Em Americana (SP), um contrato de R$ 2,5 milhões sem licitação firmado em 2022 levou o Ministério Público de Contas a questionar sua legalidade. O Tribunal de Contas do Estado apontou ausência de justificativas técnicas que sustentassem a dispensa do processo licitatório. Ainda assim, a cidade recebeu o título de “excelência” no mesmo período.

Casos semelhantes foram registrados em Palmas (TO), que repassou R$ 4,8 milhões ao instituto entre 2013 e 2016 — valores que motivaram investigações. Em Manaus (AM), o Tribunal de Contas interveio para barrar uma contratação em 2019, também sob questionamentos legais. Já em Divinópolis (MG), um contrato de R$ 1,3 milhão firmado sem concorrência pública gerou reação do Ministério Público de Contas por falta de justificativa para a exclusividade. E, em Timóteo (MG), um repasse de R$ 2,1 milhões levou o tema ao plenário da Câmara Municipal. “É um valor exorbitante para fazer gestão em cima de gestão. Eu não entendi o fundamento certo dessa empresa até agora”, declarou a vereadora Renara Cristina (Novo).

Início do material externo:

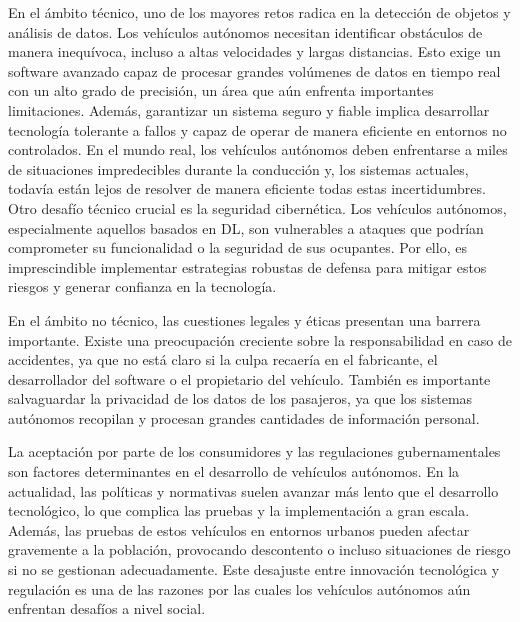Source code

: En el ámbito técnico, uno de los mayores retos radica en la detección de objetos y análisis de datos. Los vehículos autónomos necesitan identificar obstáculos de manera inequívoca, incluso a altas velocidades y largas distancias. Esto exige un software avanzado capaz de procesar grandes volúmenes de datos en tiempo real con un alto grado de precisión, un área que aún enfrenta importantes limitaciones. Además, garantizar un sistema seguro y fiable implica desarrollar tecnología tolerante a fallos y capaz de operar de manera eficiente en entornos no controlados. En el mundo real, los vehículos autónomos deben enfrentarse a miles de situaciones impredecibles durante la conducción y, los sistemas actuales, todavía están lejos de resolver de manera eficiente todas estas incertidumbres. Otro desafío técnico crucial es la seguridad cibernética. Los vehículos autónomos, especialmente aquellos basados en \ac{DL}, son vulnerables a ataques que podrían comprometer su funcionalidad o la seguridad de sus ocupantes. Por ello, es imprescindible implementar estrategias robustas de defensa para mitigar estos riesgos y generar confianza en la tecnología.

En el ámbito no técnico, las cuestiones legales y éticas presentan una barrera importante. Existe una preocupación creciente sobre la responsabilidad en caso de accidentes, ya que no está claro si la culpa recaería en el fabricante, el desarrollador del software o el propietario del vehículo. También es importante salvaguardar la privacidad de los datos de los pasajeros, ya que los sistemas autónomos recopilan y procesan grandes cantidades de información personal.

La aceptación por parte de los consumidores y las regulaciones gubernamentales son factores determinantes en el desarrollo de vehículos autónomos. En la actualidad, las políticas y normativas suelen avanzar más lento que el desarrollo tecnológico, lo que complica las pruebas y la implementación a gran escala. Además, las pruebas de estos vehículos en entornos urbanos pueden afectar gravemente a la población, provocando descontento o incluso situaciones de riesgo si no se gestionan adecuadamente. Este desajuste entre innovación tecnológica y regulación es una de las razones por las cuales los vehículos autónomos aún enfrentan desafíos a nivel social.

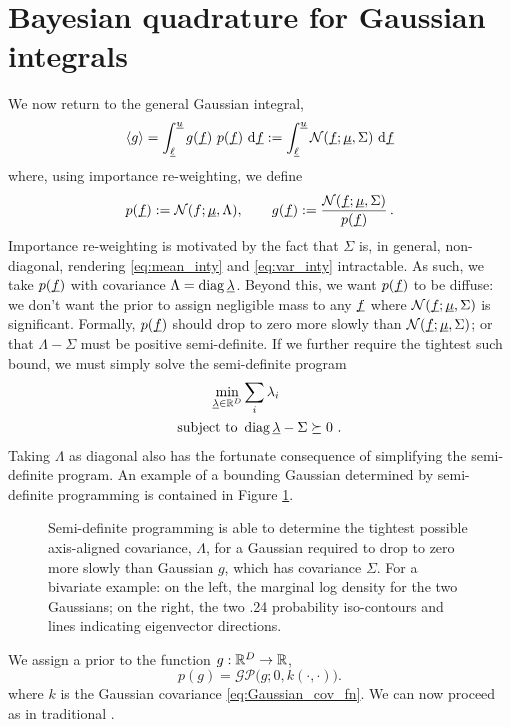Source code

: \documentclass[twoside]{article}
\begin{document}
\section{Bayesian quadrature for Gaussian integrals}

We now return to the general Gaussian integral,
\begin{equation}
 \langle g \rangle=\int_{\underline{\smash{\ell}}}^{\underline{\smash{u}}} g(\underline{\smash{f}})~p(\underline{\smash{f}})~\mathrm{d} \underline{\smash{f}}:= \int_{\underline{\smash{\ell}}}^{\underline{\smash{u}}} \mathcal{N}(\underline{\smash{f}};\underline{\smash{\mu}},\Sigma)~\mathrm{d} \underline{\smash{f}}
\end{equation}
where, using importance re-weighting, we define
\begin{equation}
 p(\underline{\smash{f}}):= \mathcal{N}(f;\underline{\smash{\mu}},\Lambda), \qquad g(\underline{\smash{f}}) := \frac{\mathcal{N}(\underline{\smash{f}};\underline{\smash{\mu}},\Sigma)}{p(\underline{\smash{f}})}\,.
\end{equation}
Importance re-weighting is motivated by the fact that $\Sigma$ is, in general, non-diagonal, rendering \eqref{eq:mean_inty} and \eqref{eq:var_inty} intractable. As such, we take $p(\underline{\smash{f}})$ with covariance $\Lambda = \operatorname{diag} \underline{\smash{\lambda}}$. Beyond this, we want $p(\underline{\smash{f}})$ to be diffuse: we don't want the prior to assign negligible mass to any $\underline{\smash{f}}$ where $\mathcal{N}(\underline{\smash{f}};\underline{\smash{\mu}},\Sigma)$ is significant. Formally, $p(\underline{\smash{f}})$ should drop to zero more slowly than $\mathcal{N}(\underline{\smash{f}};\underline{\smash{\mu}},\Sigma)$; or that $\Lambda - \Sigma$ must be positive semi-definite. If we further require the tightest such bound, we must simply solve the semi-definite program
\begin{align}
 \min_{\underline{\smash{\lambda}}\in\mathbb{R}^D} & \sum_i \lambda_i\\
\text{subject to } & \operatorname{diag}{\underline{\smash{\lambda}}} - \Sigma \succeq 0~.
\end{align}
Taking $\Lambda$ as diagonal also has the fortunate consequence of simplifying the semi-definite program. An example of a bounding Gaussian determined by semi-definite programming is contained in Figure \ref{fig:bounding_ellipse}.

\begin{figure}
\caption{Semi-definite programming is able to determine the tightest possible axis-aligned covariance, $\Lambda$, for a Gaussian required to drop to zero more slowly than Gaussian $g$, which has covariance $\Sigma$. For a bivariate example: on the left, the marginal log density for the two Gaussians; on the right, the two .24 probability iso-contours and lines indicating eigenvector directions.}
\label{fig:bounding_ellipse}
\end{figure}

We assign a \gp prior 
to the function $g: \mathbb{R}^D \to \mathbb{R}$,
\begin{equation}
 p(g) = \mathcal{GP}\bigl(g; 0 , k(\cdot,\cdot)\bigr).
\end{equation}
 where $k$ is the Gaussian covariance \eqref{eq:Gaussian_cov_fn}. We can now proceed as in traditional \bq. 
\end{document}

Foto: Foto: Reprodução Portal da Transparência

Instituto se defende, mas site aponta vínculo com premiação

O Instituto Áquila nega qualquer influência no resultado do prêmio. Em nota à reportagem, afirmou: “O Instituto Áquila não interfere na seleção, avaliação ou premiação do ‘Prêmio Band Cidades Excelentes’, cuja condução é de responsabilidade exclusiva do Grupo Bandeirantes de Comunicação. Não há relação entre a celebração de contratos com o Instituto Áquila e o resultado do certame, sendo as decisões da premiação independentes das contratações públicas”.

Entretanto, o próprio site institucional do Áquila descreve a premiação como uma iniciativa do Grupo Bandeirantes “em parceria com o Instituto Áquila”, e destaca que os critérios técnicos utilizados se baseiam na Plataforma IGMA — ferramenta de avaliação municipal criada e mantida pela própria empresa. Ou seja, ainda que a Bandeirantes assine o reconhecimento público, o instituto tem participação direta na elaboração do ranking técnico que sustenta os resultados.

Sem resposta

A reportagem ainda questionou que tipo de serviços foram efetivamente prestados ao município de Cascavel durante a vigência dos contratos; se o instituto considera uma coincidência o fato de diversas prefeituras que contrataram seus serviços posteriormente receberem prêmios; e quantas cidades premiadas nas edições anteriores da premiação já haviam contratado a consultoria do Áquila. Porém, nenhuma destas perguntas foi respondida pela empresa.

A reportagem procurou a Prefeitura de Cascavel e o ex-prefeito Leonaldo Paranhos, mas não obteve resposta até o fechamento da matéria.

Acesso à informação

A equipe de reportagem, com respaldo jurídico, utilizou os instrumentos fornecidos pela Lei de Acesso à Informação para buscar, com exatidão, todos os serviços prestados pelo Instituto Aquila ao Município de Cascavel. Diversos servidores municipais questionados pela reportagem afirmaram não conhecer o instituto ou não quiseram se manifestar, sempre pedindo que suas identidades não fossem reveladas com receio de possíveis retaliações.

A Prefeitura de Cascavel, embora ainda esteja dentro do prazo legal, ainda não respondeu aos questionamentos formulados.